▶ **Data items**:
_ _ _ _ _

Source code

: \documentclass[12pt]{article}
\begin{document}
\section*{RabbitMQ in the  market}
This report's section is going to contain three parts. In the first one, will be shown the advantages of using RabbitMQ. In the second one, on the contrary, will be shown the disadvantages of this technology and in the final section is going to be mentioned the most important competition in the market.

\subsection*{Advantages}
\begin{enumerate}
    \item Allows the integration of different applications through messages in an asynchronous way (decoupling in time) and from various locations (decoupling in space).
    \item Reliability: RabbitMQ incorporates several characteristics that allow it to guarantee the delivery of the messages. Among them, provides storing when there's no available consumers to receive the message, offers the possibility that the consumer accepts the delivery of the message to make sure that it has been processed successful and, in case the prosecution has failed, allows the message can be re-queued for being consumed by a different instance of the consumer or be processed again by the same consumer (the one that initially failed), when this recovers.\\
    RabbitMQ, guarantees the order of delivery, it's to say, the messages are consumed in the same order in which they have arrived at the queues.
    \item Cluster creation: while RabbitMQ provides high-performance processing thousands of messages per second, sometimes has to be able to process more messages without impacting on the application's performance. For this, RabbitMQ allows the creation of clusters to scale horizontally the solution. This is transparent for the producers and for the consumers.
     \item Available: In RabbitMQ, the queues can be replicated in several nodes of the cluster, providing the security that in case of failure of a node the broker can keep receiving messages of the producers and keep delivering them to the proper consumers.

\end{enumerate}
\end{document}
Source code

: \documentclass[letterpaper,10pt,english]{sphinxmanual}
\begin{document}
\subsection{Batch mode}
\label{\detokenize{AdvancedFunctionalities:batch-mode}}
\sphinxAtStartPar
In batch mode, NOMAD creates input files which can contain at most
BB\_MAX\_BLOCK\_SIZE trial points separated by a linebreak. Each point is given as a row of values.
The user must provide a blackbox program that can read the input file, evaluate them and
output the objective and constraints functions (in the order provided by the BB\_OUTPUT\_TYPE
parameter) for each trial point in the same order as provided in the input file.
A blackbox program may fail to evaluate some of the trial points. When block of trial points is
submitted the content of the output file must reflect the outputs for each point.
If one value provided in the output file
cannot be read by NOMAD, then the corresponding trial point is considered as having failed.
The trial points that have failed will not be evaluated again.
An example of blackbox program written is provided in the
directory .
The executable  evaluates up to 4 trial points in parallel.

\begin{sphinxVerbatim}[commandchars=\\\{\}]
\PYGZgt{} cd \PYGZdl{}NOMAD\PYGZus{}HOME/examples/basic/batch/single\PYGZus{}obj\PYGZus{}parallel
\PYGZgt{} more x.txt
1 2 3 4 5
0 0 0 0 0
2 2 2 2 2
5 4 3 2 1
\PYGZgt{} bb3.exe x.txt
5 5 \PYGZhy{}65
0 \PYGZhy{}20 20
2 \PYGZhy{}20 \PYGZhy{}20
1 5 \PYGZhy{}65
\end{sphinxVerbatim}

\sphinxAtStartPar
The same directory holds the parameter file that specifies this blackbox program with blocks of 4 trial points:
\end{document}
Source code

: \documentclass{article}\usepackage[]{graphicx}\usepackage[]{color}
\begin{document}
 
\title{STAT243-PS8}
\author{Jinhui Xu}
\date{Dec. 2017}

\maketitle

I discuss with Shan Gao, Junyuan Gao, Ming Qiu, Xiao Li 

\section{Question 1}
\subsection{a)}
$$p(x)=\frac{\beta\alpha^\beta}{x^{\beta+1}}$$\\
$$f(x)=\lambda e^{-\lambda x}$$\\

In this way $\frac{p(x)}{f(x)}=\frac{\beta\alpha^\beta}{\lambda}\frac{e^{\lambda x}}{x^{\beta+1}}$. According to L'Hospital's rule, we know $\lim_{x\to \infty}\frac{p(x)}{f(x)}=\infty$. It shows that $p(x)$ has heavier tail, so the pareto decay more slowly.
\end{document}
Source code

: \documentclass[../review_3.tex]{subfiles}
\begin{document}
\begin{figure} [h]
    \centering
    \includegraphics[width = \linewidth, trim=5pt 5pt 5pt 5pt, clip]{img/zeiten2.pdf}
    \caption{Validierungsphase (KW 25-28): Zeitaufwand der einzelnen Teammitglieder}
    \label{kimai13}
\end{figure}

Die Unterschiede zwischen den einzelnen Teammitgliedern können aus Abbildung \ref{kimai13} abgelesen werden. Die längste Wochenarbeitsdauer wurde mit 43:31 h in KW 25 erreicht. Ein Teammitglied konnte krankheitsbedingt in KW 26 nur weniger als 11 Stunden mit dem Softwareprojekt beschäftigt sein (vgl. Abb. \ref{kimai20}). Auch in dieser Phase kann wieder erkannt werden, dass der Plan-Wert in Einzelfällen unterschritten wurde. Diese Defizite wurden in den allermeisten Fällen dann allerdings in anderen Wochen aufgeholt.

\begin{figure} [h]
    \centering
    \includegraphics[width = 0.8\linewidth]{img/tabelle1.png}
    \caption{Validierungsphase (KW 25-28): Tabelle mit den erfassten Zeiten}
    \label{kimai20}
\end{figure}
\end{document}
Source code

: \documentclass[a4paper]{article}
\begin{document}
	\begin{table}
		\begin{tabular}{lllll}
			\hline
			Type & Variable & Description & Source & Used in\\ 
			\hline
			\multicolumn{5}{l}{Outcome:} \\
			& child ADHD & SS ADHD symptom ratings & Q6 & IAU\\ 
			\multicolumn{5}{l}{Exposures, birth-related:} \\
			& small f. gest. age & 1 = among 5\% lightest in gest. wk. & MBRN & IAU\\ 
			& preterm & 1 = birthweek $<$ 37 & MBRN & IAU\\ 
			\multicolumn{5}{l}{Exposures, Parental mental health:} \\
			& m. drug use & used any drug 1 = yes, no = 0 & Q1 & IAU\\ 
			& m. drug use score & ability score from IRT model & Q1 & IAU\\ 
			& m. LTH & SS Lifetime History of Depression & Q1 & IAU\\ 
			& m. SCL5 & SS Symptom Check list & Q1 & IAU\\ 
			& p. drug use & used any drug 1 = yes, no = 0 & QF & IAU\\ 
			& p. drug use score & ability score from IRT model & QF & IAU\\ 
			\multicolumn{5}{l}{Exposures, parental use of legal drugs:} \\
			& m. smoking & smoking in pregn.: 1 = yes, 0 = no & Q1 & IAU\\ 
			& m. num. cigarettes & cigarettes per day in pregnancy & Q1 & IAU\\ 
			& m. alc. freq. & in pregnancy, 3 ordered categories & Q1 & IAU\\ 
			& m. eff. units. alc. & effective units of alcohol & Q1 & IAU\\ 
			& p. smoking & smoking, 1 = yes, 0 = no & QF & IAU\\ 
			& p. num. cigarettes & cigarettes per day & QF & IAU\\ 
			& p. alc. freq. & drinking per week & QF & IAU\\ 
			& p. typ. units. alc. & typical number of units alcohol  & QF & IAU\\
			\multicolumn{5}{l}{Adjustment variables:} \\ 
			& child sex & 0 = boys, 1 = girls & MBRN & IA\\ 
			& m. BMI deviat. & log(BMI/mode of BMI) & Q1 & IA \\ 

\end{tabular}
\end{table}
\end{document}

_ _ _ _ _

▶ **TASK TO COMPLETE**:
Each line above must be retyped exactly.

▶ **TASK RESPONSE**:
Source code

: \documentclass[12pt]{article}
\begin{document}
\section*{RabbitMQ in the  market}
This report's section is going to contain three parts. In the first one, will be shown the advantages of using RabbitMQ. In the second one, on the contrary, will be shown the disadvantages of this technology and in the final section is going to be mentioned the most important competition in the market.

\subsection*{Advantages}
\begin{enumerate}
    \item Allows the integration of different applications through messages in an asynchronous way (decoupling in time) and from various locations (decoupling in space).
    \item Reliability: RabbitMQ incorporates several characteristics that allow it to guarantee the delivery of the messages. Among them, provides storing when there's no available consumers to receive the message, offers the possibility that the consumer accepts the delivery of the message to make sure that it has been processed successful and, in case the prosecution has failed, allows the message can be re-queued for being consumed by a different instance of the consumer or be processed again by the same consumer (the one that initially failed), when this recovers.\\
    RabbitMQ, guarantees the order of delivery, it's to say, the messages are consumed in the same order in which they have arrived at the queues.
    \item Cluster creation: while RabbitMQ provides high-performance processing thousands of messages per second, sometimes has to be able to process more messages without impacting on the application's performance. For this, RabbitMQ allows the creation of clusters to scale horizontally the solution. This is transparent for the producers and for the consumers.
     \item Available: In RabbitMQ, the queues can be replicated in several nodes of the cluster, providing the security that in case of failure of a node the broker can keep receiving messages of the producers and keep delivering them to the proper consumers.

\end{enumerate}
\end{document}
Source code

: \documentclass[letterpaper,10pt,english]{sphinxmanual}
\begin{document}
\subsection{Batch mode}
\label{\detokenize{AdvancedFunctionalities:batch-mode}}
\sphinxAtStartPar
In batch mode, NOMAD creates input files which can contain at most
BB\_MAX\_BLOCK\_SIZE trial points separated by a linebreak. Each point is given as a row of values.
The user must provide a blackbox program that can read the input file, evaluate them and
output the objective and constraints functions (in the order provided by the BB\_OUTPUT\_TYPE
parameter) for each trial point in the same order as provided in the input file.
A blackbox program may fail to evaluate some of the trial points. When block of trial points is
submitted the content of the output file must reflect the outputs for each point.
If one value provided in the output file
cannot be read by NOMAD, then the corresponding trial point is considered as having failed.
The trial points that have failed will not be evaluated again.
An example of blackbox program written is provided in the
directory .
The executable  evaluates up to 4 trial points in parallel.

\begin{sphinxVerbatim}[commandchars=\\\{\}]
\PYGZgt{} cd \PYGZdl{}NOMAD\PYGZus{}HOME/examples/basic/batch/single\PYGZus{}obj\PYGZus{}parallel
\PYGZgt{} more x.txt
1 2 3 4 5
0 0 0 0 0
2 2 2 2 2
5 4 3 2 1
\PYGZgt{} bb3.exe x.txt
5 5 \PYGZhy{}65
0 \PYGZhy{}20 20
2 \PYGZhy{}20 \PYGZhy{}20
1 5 \PYGZhy{}65
\end{sphinxVerbatim}

\sphinxAtStartPar
The same directory holds the parameter file that specifies this blackbox program with blocks of 4 trial points:
\end{document}
Source code

: \documentclass{article}\usepackage[]{graphicx}\usepackage[]{color}
\begin{document}
 
\title{STAT243-PS8}
\author{Jinhui Xu}
\date{Dec. 2017}

\maketitle

I discuss with Shan Gao, Junyuan Gao, Ming Qiu, Xiao Li 

\section{Question 1}
\subsection{a)}
$$p(x)=\frac{\beta\alpha^\beta}{x^{\beta+1}}$$\\
$$f(x)=\lambda e^{-\lambda x}$$\\

In this way $\frac{p(x)}{f(x)}=\frac{\beta\alpha^\beta}{\lambda}\frac{e^{\lambda x}}{x^{\beta+1}}$. According to L'Hospital's rule, we know $\lim_{x\to \infty}\frac{p(x)}{f(x)}=\infty$. It shows that $p(x)$ has heavier tail, so the pareto decay more slowly.
\end{document}
Source code

: \documentclass[../review_3.tex]{subfiles}
\begin{document}
\begin{figure} [h]
    \centering
    \includegraphics[width = \linewidth, trim=5pt 5pt 5pt 5pt, clip]{img/zeiten2.pdf}
    \caption{Validierungsphase (KW 25-28): Zeitaufwand der einzelnen Teammitglieder}
    \label{kimai13}
\end{figure}

Die Unterschiede zwischen den einzelnen Teammitgliedern können aus Abbildung \ref{kimai13} abgelesen werden. Die längste Wochenarbeitsdauer wurde mit 43:31 h in KW 25 erreicht. Ein Teammitglied konnte krankheitsbedingt in KW 26 nur weniger als 11 Stunden mit dem Softwareprojekt beschäftigt sein (vgl. Abb. \ref{kimai20}). Auch in dieser Phase kann wieder erkannt werden, dass der Plan-Wert in Einzelfällen unterschritten wurde. Diese Defizite wurden in den allermeisten Fällen dann allerdings in anderen Wochen aufgeholt.

\begin{figure} [h]
    \centering
    \includegraphics[width = 0.8\linewidth]{img/tabelle1.png}
    \caption{Validierungsphase (KW 25-28): Tabelle mit den erfassten Zeiten}
    \label{kimai20}
\end{figure}
\end{document}
Source code

: \documentclass[a4paper]{article}
\begin{document}
	\begin{table}
		\begin{tabular}{lllll}
			\hline
			Type & Variable & Description & Source & Used in\\ 
			\hline
			\multicolumn{5}{l}{Outcome:} \\
			& child ADHD & SS ADHD symptom ratings & Q6 & IAU\\ 
			\multicolumn{5}{l}{Exposures, birth-related:} \\
			& small f. gest. age & 1 = among 5\% lightest in gest. wk. & MBRN & IAU\\ 
			& preterm & 1 = birthweek $<$ 37 & MBRN & IAU\\ 
			\multicolumn{5}{l}{Exposures, Parental mental health:} \\
			& m. drug use & used any drug 1 = yes, no = 0 & Q1 & IAU\\ 
			& m. drug use score & ability score from IRT model & Q1 & IAU\\ 
			& m. LTH & SS Lifetime History of Depression & Q1 & IAU\\ 
			& m. SCL5 & SS Symptom Check list & Q1 & IAU\\ 
			& p. drug use & used any drug 1 = yes, no = 0 & QF & IAU\\ 
			& p. drug use score & ability score from IRT model & QF & IAU\\ 
			\multicolumn{5}{l}{Exposures, parental use of legal drugs:} \\
			& m. smoking & smoking in pregn.: 1 = yes, 0 = no & Q1 & IAU\\ 
			& m. num. cigarettes & cigarettes per day in pregnancy & Q1 & IAU\\ 
			& m. alc. freq. & in pregnancy, 3 ordered categories & Q1 & IAU\\ 
			& m. eff. units. alc. & effective units of alcohol & Q1 & IAU\\ 
			& p. smoking & smoking, 1 = yes, 0 = no & QF & IAU\\ 
			& p. num. cigarettes & cigarettes per day & QF & IAU\\ 
			& p. alc. freq. & drinking per week & QF & IAU\\ 
			& p. typ. units. alc. & typical number of units alcohol  & QF & IAU\\
			\multicolumn{5}{l}{Adjustment variables:} \\ 
			& child sex & 0 = boys, 1 = girls & MBRN & IA\\ 
			& m. BMI deviat. & log(BMI/mode of BMI) & Q1 & IA \\ 

\end{tabular}
\end{table}
\end{document}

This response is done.